The town of Imotski literally put its homophobia on display – painstakingly decorating the effigy, parading it through the streets, and then burning it.
The effigy bore the faces of two men kissing, wrapped in a rainbow scarf and depicted holding a doll, symbolising a child.
Effigies at the traditional carnival events in Croatia commonly draw on news stories and public events, and the doll bore the face of left-wing Social Democratic Party MP Nenad Stazić, who recently made news in the country by saying same-sex couples should be permitted to foster children.
The crowd, which included very young children in fancy dress, cheered and danced to music as the effigy burned.
An announcer told the braying crowds: “My head is spinning from this culture of death… This year, let’s set this grotesque family with baby Nenad Stazić on fire!”
Carnival organisers say Croatia is a conservative society.
The festival organisers told the Slobodna Dalmacija newspaper: “We are a conservative society, and follow tradition. Give a child to a mother, as the saying goes. We think it’s the right thing to do.”
Croatia officially bans discrimination on the grounds of sexual orientation and gender identity, but gay couples are only able to enter civil partnerships that grant them limited rights.
The country imposed a constitutional ban on same-sex marriage via a referendum in 2013, with 66 per cent of voters backing the measure after an intense anti-gay lobbying campaign supported by the Catholic church.

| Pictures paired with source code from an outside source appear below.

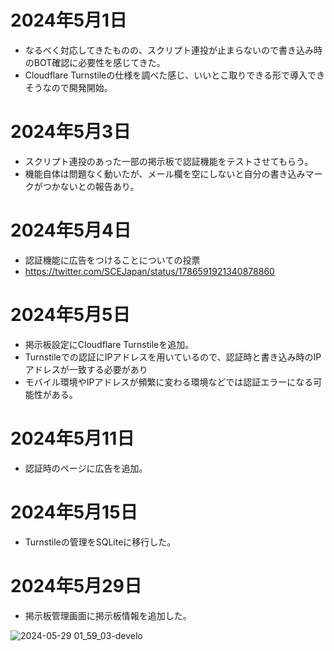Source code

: # 2024年5月1日

- なるべく対応してきたものの、スクリプト連投が止まらないので書き込み時のBOT確認に必要性を感じてきた。
- Cloudflare Turnstileの仕様を調べた感じ、いいとこ取りできる形で導入できそうなので開発開始。

# 2024年5月3日

- スクリプト連投のあった一部の掲示板で認証機能をテストさせてもらう。
- 機能自体は問題なく動いたが、メール欄を空にしないと自分の書き込みマークがつかないとの報告あり。

# 2024年5月4日

- 認証機能に広告をつけることについての投票
- https://twitter.com/SCEJapan/status/1786591921340878860

# 2024年5月5日

- 掲示板設定にCloudflare Turnstileを追加。
- Turnstileでの認証にIPアドレスを用いているので、認証時と書き込み時のIPアドレスが一致する必要があり
- モバイル環境やIPアドレスが頻繁に変わる環境などでは認証エラーになる可能性がある。

# 2024年5月11日

- 認証時のページに広告を追加。

# 2024年5月15日

- Turnstileの管理をSQLiteに移行した。

# 2024年5月29日

- 掲示板管理画面に掲示板情報を追加した。

![2024-05-29 01_59_03-develo](https://t1.jpnkn.com/wp-content/uploads/2024/05/29020320/2024-05-29-01_59_03-develo.png)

The latest overt display of homophobia has been condemned by Croatian LGBT+ campaigners, who say they will file a criminal complaint for public incitement to violence and hatred.
Daniel Martinović, coordinator at the Croatia’s Rainbow Family Association, said of the effigy burning: “The frightening scenes from Imotski cannot be justified by carnival customs. It must be roundly condemned.
“What kind of message is being sent to our children, who are growing up in Croatia with their lesbian mothers or gay fathers?
“Burning a gay couple, and even worse, a child, directly calls for hatred against groups that are frequently discriminated against in society.”
Martinović added: “Such an act is an unacceptable incitement to hatred, discrimination and violence, and spreads the hostile environment towards both rainbow families and to children in the foster care system.”
The campaigner pointed out that the latest display comes two years after another traditional carnival burned an LGBT+ themed picture book, which – like Nenad Stazić’s comments – had sparked a ‘moral panic’ and spread like wildfire on social media in the country.
Croatian president: ‘Hatred and intolerance are not our values.’
Croatian president Zoran Milanović also condemned the effigy-burning.
He said in a Facebook post: “The symbolic burning of the same-sex couple with a child in Imotski is inhumane, unpleasant and totally unacceptable under the cover of the carnival celebrations.”
Milanovićadded: “Hatred for others, intolerance and inhumanity are not and will never be a Croatian tradition.
“I will be monitoring the response of our public institutions, especially since [the burning] was watched by many children who witnessed the spread of hate and incitement to violence.”